[Items from a data source]
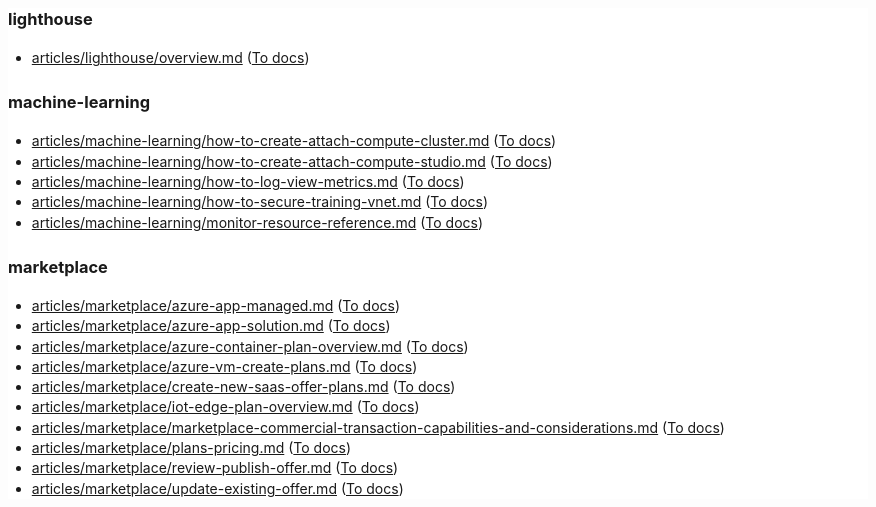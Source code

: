 ### lighthouse
- [articles/lighthouse/overview.md](https://github.com/MicrosoftDocs/azure-docs/compare/cc4a7f6..b1f063a#diff-a4d85c1ac05e247a124911d05a3be13978307e9de841e7a840f313abb994bb5a) ([To docs](https://docs.microsoft.com/en-us/azure/lighthouse/overview?WT.mc_id=AZ-MVP-5003408))
    
### machine-learning
- [articles/machine-learning/how-to-create-attach-compute-cluster.md](https://github.com/MicrosoftDocs/azure-docs/compare/cc4a7f6..b1f063a#diff-0b9c2435fcee9330154008ff4d77769171db701de1cb2ca7f035e659f57cb2c1) ([To docs](https://docs.microsoft.com/en-us/azure/machine-learning/how-to-create-attach-compute-cluster?WT.mc_id=AZ-MVP-5003408))
- [articles/machine-learning/how-to-create-attach-compute-studio.md](https://github.com/MicrosoftDocs/azure-docs/compare/cc4a7f6..b1f063a#diff-71114de8711c97befe1357b04f24ae1237260428e7c67640e6db564f2e7683a3) ([To docs](https://docs.microsoft.com/en-us/azure/machine-learning/how-to-create-attach-compute-studio?WT.mc_id=AZ-MVP-5003408))
- [articles/machine-learning/how-to-log-view-metrics.md](https://github.com/MicrosoftDocs/azure-docs/compare/cc4a7f6..b1f063a#diff-0c53f5c681f361cb828a755a121027bcec6fc837d2de9833cda2bc38c4e75096) ([To docs](https://docs.microsoft.com/en-us/azure/machine-learning/how-to-log-view-metrics?WT.mc_id=AZ-MVP-5003408))
- [articles/machine-learning/how-to-secure-training-vnet.md](https://github.com/MicrosoftDocs/azure-docs/compare/cc4a7f6..b1f063a#diff-24e05c92f88cd53f388e201c934427b7e29548c81018d7205f14c24d26c32e25) ([To docs](https://docs.microsoft.com/en-us/azure/machine-learning/how-to-secure-training-vnet?WT.mc_id=AZ-MVP-5003408))
- [articles/machine-learning/monitor-resource-reference.md](https://github.com/MicrosoftDocs/azure-docs/compare/cc4a7f6..b1f063a#diff-4a59165254c994894aea4519391a6e9453855c334b53381bfcce14322af12ae2) ([To docs](https://docs.microsoft.com/en-us/azure/machine-learning/monitor-resource-reference?WT.mc_id=AZ-MVP-5003408))
    
### marketplace
- [articles/marketplace/azure-app-managed.md](https://github.com/MicrosoftDocs/azure-docs/compare/cc4a7f6..b1f063a#diff-9f8a2ffaa86100322e913a94977902a5790402c2c556b2c699fa14295e342bda) ([To docs](https://docs.microsoft.com/en-us/azure/marketplace/azure-app-managed?WT.mc_id=AZ-MVP-5003408))
- [articles/marketplace/azure-app-solution.md](https://github.com/MicrosoftDocs/azure-docs/compare/cc4a7f6..b1f063a#diff-619aa058fe62464ddd328f0f0c8472c2695adfb3454b48052f3af708e7ba01d2) ([To docs](https://docs.microsoft.com/en-us/azure/marketplace/azure-app-solution?WT.mc_id=AZ-MVP-5003408))
- [articles/marketplace/azure-container-plan-overview.md](https://github.com/MicrosoftDocs/azure-docs/compare/cc4a7f6..b1f063a#diff-75ca93a4f32a382ac6c9464f3515da44b7e207062ce352309e65fb7c96713e75) ([To docs](https://docs.microsoft.com/en-us/azure/marketplace/azure-container-plan-overview?WT.mc_id=AZ-MVP-5003408))
- [articles/marketplace/azure-vm-create-plans.md](https://github.com/MicrosoftDocs/azure-docs/compare/cc4a7f6..b1f063a#diff-b79d27b28f7c91af1a024dc53da9948368dda52568fe1b1478a5eb86466b1bc1) ([To docs](https://docs.microsoft.com/en-us/azure/marketplace/azure-vm-create-plans?WT.mc_id=AZ-MVP-5003408))
- [articles/marketplace/create-new-saas-offer-plans.md](https://github.com/MicrosoftDocs/azure-docs/compare/cc4a7f6..b1f063a#diff-228c03b5018dad62e021e3e0ce0c712b2b27f2ce4aa4e2202e7ae942ed398f37) ([To docs](https://docs.microsoft.com/en-us/azure/marketplace/create-new-saas-offer-plans?WT.mc_id=AZ-MVP-5003408))
- [articles/marketplace/iot-edge-plan-overview.md](https://github.com/MicrosoftDocs/azure-docs/compare/cc4a7f6..b1f063a#diff-c804a231286f105e35fad18b82fc8b0243cde9cfe32f357e19213a081823574a) ([To docs](https://docs.microsoft.com/en-us/azure/marketplace/iot-edge-plan-overview?WT.mc_id=AZ-MVP-5003408))
- [articles/marketplace/marketplace-commercial-transaction-capabilities-and-considerations.md](https://github.com/MicrosoftDocs/azure-docs/compare/cc4a7f6..b1f063a#diff-3747f2238a5ea6a77f4ce068c03a8663fdc46ebae0bc2648e4bace9d9367a91a) ([To docs](https://docs.microsoft.com/en-us/azure/marketplace/marketplace-commercial-transaction-capabilities-and-considerations?WT.mc_id=AZ-MVP-5003408))
- [articles/marketplace/plans-pricing.md](https://github.com/MicrosoftDocs/azure-docs/compare/cc4a7f6..b1f063a#diff-7aaaca1786008c183212c0d145ad5ce42e468425a42d1c0d099dbde05d93690f) ([To docs](https://docs.microsoft.com/en-us/azure/marketplace/plans-pricing?WT.mc_id=AZ-MVP-5003408))
- [articles/marketplace/review-publish-offer.md](https://github.com/MicrosoftDocs/azure-docs/compare/cc4a7f6..b1f063a#diff-626f13f4804920147fc10cc30ec7e0adbd084571b6a94b971498c90d2bfc4966) ([To docs](https://docs.microsoft.com/en-us/azure/marketplace/review-publish-offer?WT.mc_id=AZ-MVP-5003408))
- [articles/marketplace/update-existing-offer.md](https://github.com/MicrosoftDocs/azure-docs/compare/cc4a7f6..b1f063a#diff-5c11431a426883da3ca1bc8676a5f30c3a3bc0dad6d1c52d8749f342ecadc6af) ([To docs](https://docs.microsoft.com/en-us/azure/marketplace/update-existing-offer?WT.mc_id=AZ-MVP-5003408))
    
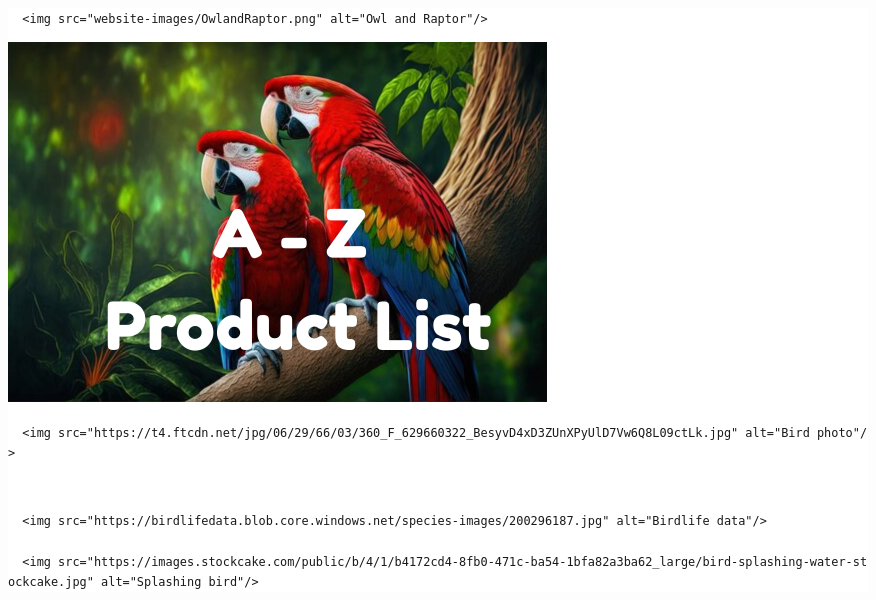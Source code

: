       <img src="website-images/OwlandRaptor.png" alt="Owl and Raptor"/>

  <img src="website-images/A-ZProductList(1).png" alt="Product List"/>

      <img src="https://t4.ftcdn.net/jpg/06/29/66/03/360_F_629660322_BesyvD4xD3ZUnXPyUlD7Vw6Q8L09ctLk.jpg" alt="Bird photo"/>
<br>

      <img src="https://birdlifedata.blob.core.windows.net/species-images/200296187.jpg" alt="Birdlife data"/>

      <img src="https://images.stockcake.com/public/b/4/1/b4172cd4-8fb0-471c-ba54-1bfa82a3ba62_large/bird-splashing-water-stockcake.jpg" alt="Splashing bird"/>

(Exercise goal):
Once the pictures are set aside, transcribe the remaining lines above exactly.

(Answer space):
Source code

: ### lighthouse
- [articles/lighthouse/overview.md](https://github.com/MicrosoftDocs/azure-docs/compare/cc4a7f6..b1f063a#diff-a4d85c1ac05e247a124911d05a3be13978307e9de841e7a840f313abb994bb5a) ([To docs](https://docs.microsoft.com/en-us/azure/lighthouse/overview?WT.mc_id=AZ-MVP-5003408))
    
### machine-learning
- [articles/machine-learning/how-to-create-attach-compute-cluster.md](https://github.com/MicrosoftDocs/azure-docs/compare/cc4a7f6..b1f063a#diff-0b9c2435fcee9330154008ff4d77769171db701de1cb2ca7f035e659f57cb2c1) ([To docs](https://docs.microsoft.com/en-us/azure/machine-learning/how-to-create-attach-compute-cluster?WT.mc_id=AZ-MVP-5003408))
- [articles/machine-learning/how-to-create-attach-compute-studio.md](https://github.com/MicrosoftDocs/azure-docs/compare/cc4a7f6..b1f063a#diff-71114de8711c97befe1357b04f24ae1237260428e7c67640e6db564f2e7683a3) ([To docs](https://docs.microsoft.com/en-us/azure/machine-learning/how-to-create-attach-compute-studio?WT.mc_id=AZ-MVP-5003408))
- [articles/machine-learning/how-to-log-view-metrics.md](https://github.com/MicrosoftDocs/azure-docs/compare/cc4a7f6..b1f063a#diff-0c53f5c681f361cb828a755a121027bcec6fc837d2de9833cda2bc38c4e75096) ([To docs](https://docs.microsoft.com/en-us/azure/machine-learning/how-to-log-view-metrics?WT.mc_id=AZ-MVP-5003408))
- [articles/machine-learning/how-to-secure-training-vnet.md](https://github.com/MicrosoftDocs/azure-docs/compare/cc4a7f6..b1f063a#diff-24e05c92f88cd53f388e201c934427b7e29548c81018d7205f14c24d26c32e25) ([To docs](https://docs.microsoft.com/en-us/azure/machine-learning/how-to-secure-training-vnet?WT.mc_id=AZ-MVP-5003408))
- [articles/machine-learning/monitor-resource-reference.md](https://github.com/MicrosoftDocs/azure-docs/compare/cc4a7f6..b1f063a#diff-4a59165254c994894aea4519391a6e9453855c334b53381bfcce14322af12ae2) ([To docs](https://docs.microsoft.com/en-us/azure/machine-learning/monitor-resource-reference?WT.mc_id=AZ-MVP-5003408))
    
### marketplace
- [articles/marketplace/azure-app-managed.md](https://github.com/MicrosoftDocs/azure-docs/compare/cc4a7f6..b1f063a#diff-9f8a2ffaa86100322e913a94977902a5790402c2c556b2c699fa14295e342bda) ([To docs](https://docs.microsoft.com/en-us/azure/marketplace/azure-app-managed?WT.mc_id=AZ-MVP-5003408))
- [articles/marketplace/azure-app-solution.md](https://github.com/MicrosoftDocs/azure-docs/compare/cc4a7f6..b1f063a#diff-619aa058fe62464ddd328f0f0c8472c2695adfb3454b48052f3af708e7ba01d2) ([To docs](https://docs.microsoft.com/en-us/azure/marketplace/azure-app-solution?WT.mc_id=AZ-MVP-5003408))
- [articles/marketplace/azure-container-plan-overview.md](https://github.com/MicrosoftDocs/azure-docs/compare/cc4a7f6..b1f063a#diff-75ca93a4f32a382ac6c9464f3515da44b7e207062ce352309e65fb7c96713e75) ([To docs](https://docs.microsoft.com/en-us/azure/marketplace/azure-container-plan-overview?WT.mc_id=AZ-MVP-5003408))
- [articles/marketplace/azure-vm-create-plans.md](https://github.com/MicrosoftDocs/azure-docs/compare/cc4a7f6..b1f063a#diff-b79d27b28f7c91af1a024dc53da9948368dda52568fe1b1478a5eb86466b1bc1) ([To docs](https://docs.microsoft.com/en-us/azure/marketplace/azure-vm-create-plans?WT.mc_id=AZ-MVP-5003408))
- [articles/marketplace/create-new-saas-offer-plans.md](https://github.com/MicrosoftDocs/azure-docs/compare/cc4a7f6..b1f063a#diff-228c03b5018dad62e021e3e0ce0c712b2b27f2ce4aa4e2202e7ae942ed398f37) ([To docs](https://docs.microsoft.com/en-us/azure/marketplace/create-new-saas-offer-plans?WT.mc_id=AZ-MVP-5003408))
- [articles/marketplace/iot-edge-plan-overview.md](https://github.com/MicrosoftDocs/azure-docs/compare/cc4a7f6..b1f063a#diff-c804a231286f105e35fad18b82fc8b0243cde9cfe32f357e19213a081823574a) ([To docs](https://docs.microsoft.com/en-us/azure/marketplace/iot-edge-plan-overview?WT.mc_id=AZ-MVP-5003408))
- [articles/marketplace/marketplace-commercial-transaction-capabilities-and-considerations.md](https://github.com/MicrosoftDocs/azure-docs/compare/cc4a7f6..b1f063a#diff-3747f2238a5ea6a77f4ce068c03a8663fdc46ebae0bc2648e4bace9d9367a91a) ([To docs](https://docs.microsoft.com/en-us/azure/marketplace/marketplace-commercial-transaction-capabilities-and-considerations?WT.mc_id=AZ-MVP-5003408))
- [articles/marketplace/plans-pricing.md](https://github.com/MicrosoftDocs/azure-docs/compare/cc4a7f6..b1f063a#diff-7aaaca1786008c183212c0d145ad5ce42e468425a42d1c0d099dbde05d93690f) ([To docs](https://docs.microsoft.com/en-us/azure/marketplace/plans-pricing?WT.mc_id=AZ-MVP-5003408))
- [articles/marketplace/review-publish-offer.md](https://github.com/MicrosoftDocs/azure-docs/compare/cc4a7f6..b1f063a#diff-626f13f4804920147fc10cc30ec7e0adbd084571b6a94b971498c90d2bfc4966) ([To docs](https://docs.microsoft.com/en-us/azure/marketplace/review-publish-offer?WT.mc_id=AZ-MVP-5003408))
- [articles/marketplace/update-existing-offer.md](https://github.com/MicrosoftDocs/azure-docs/compare/cc4a7f6..b1f063a#diff-5c11431a426883da3ca1bc8676a5f30c3a3bc0dad6d1c52d8749f342ecadc6af) ([To docs](https://docs.microsoft.com/en-us/azure/marketplace/update-existing-offer?WT.mc_id=AZ-MVP-5003408))
    
Source code

:       <img src="website-images/OwlandRaptor.png" alt="Owl and Raptor"/>

  <img src="website-images/A-ZProductList(1).png" alt="Product List"/>

      <img src="https://t4.ftcdn.net/jpg/06/29/66/03/360_F_629660322_BesyvD4xD3ZUnXPyUlD7Vw6Q8L09ctLk.jpg" alt="Bird photo"/>
<br>

      <img src="https://birdlifedata.blob.core.windows.net/species-images/200296187.jpg" alt="Birdlife data"/>

      <img src="https://images.stockcake.com/public/b/4/1/b4172cd4-8fb0-471c-ba54-1bfa82a3ba62_large/bird-splashing-water-stockcake.jpg" alt="Splashing bird"/>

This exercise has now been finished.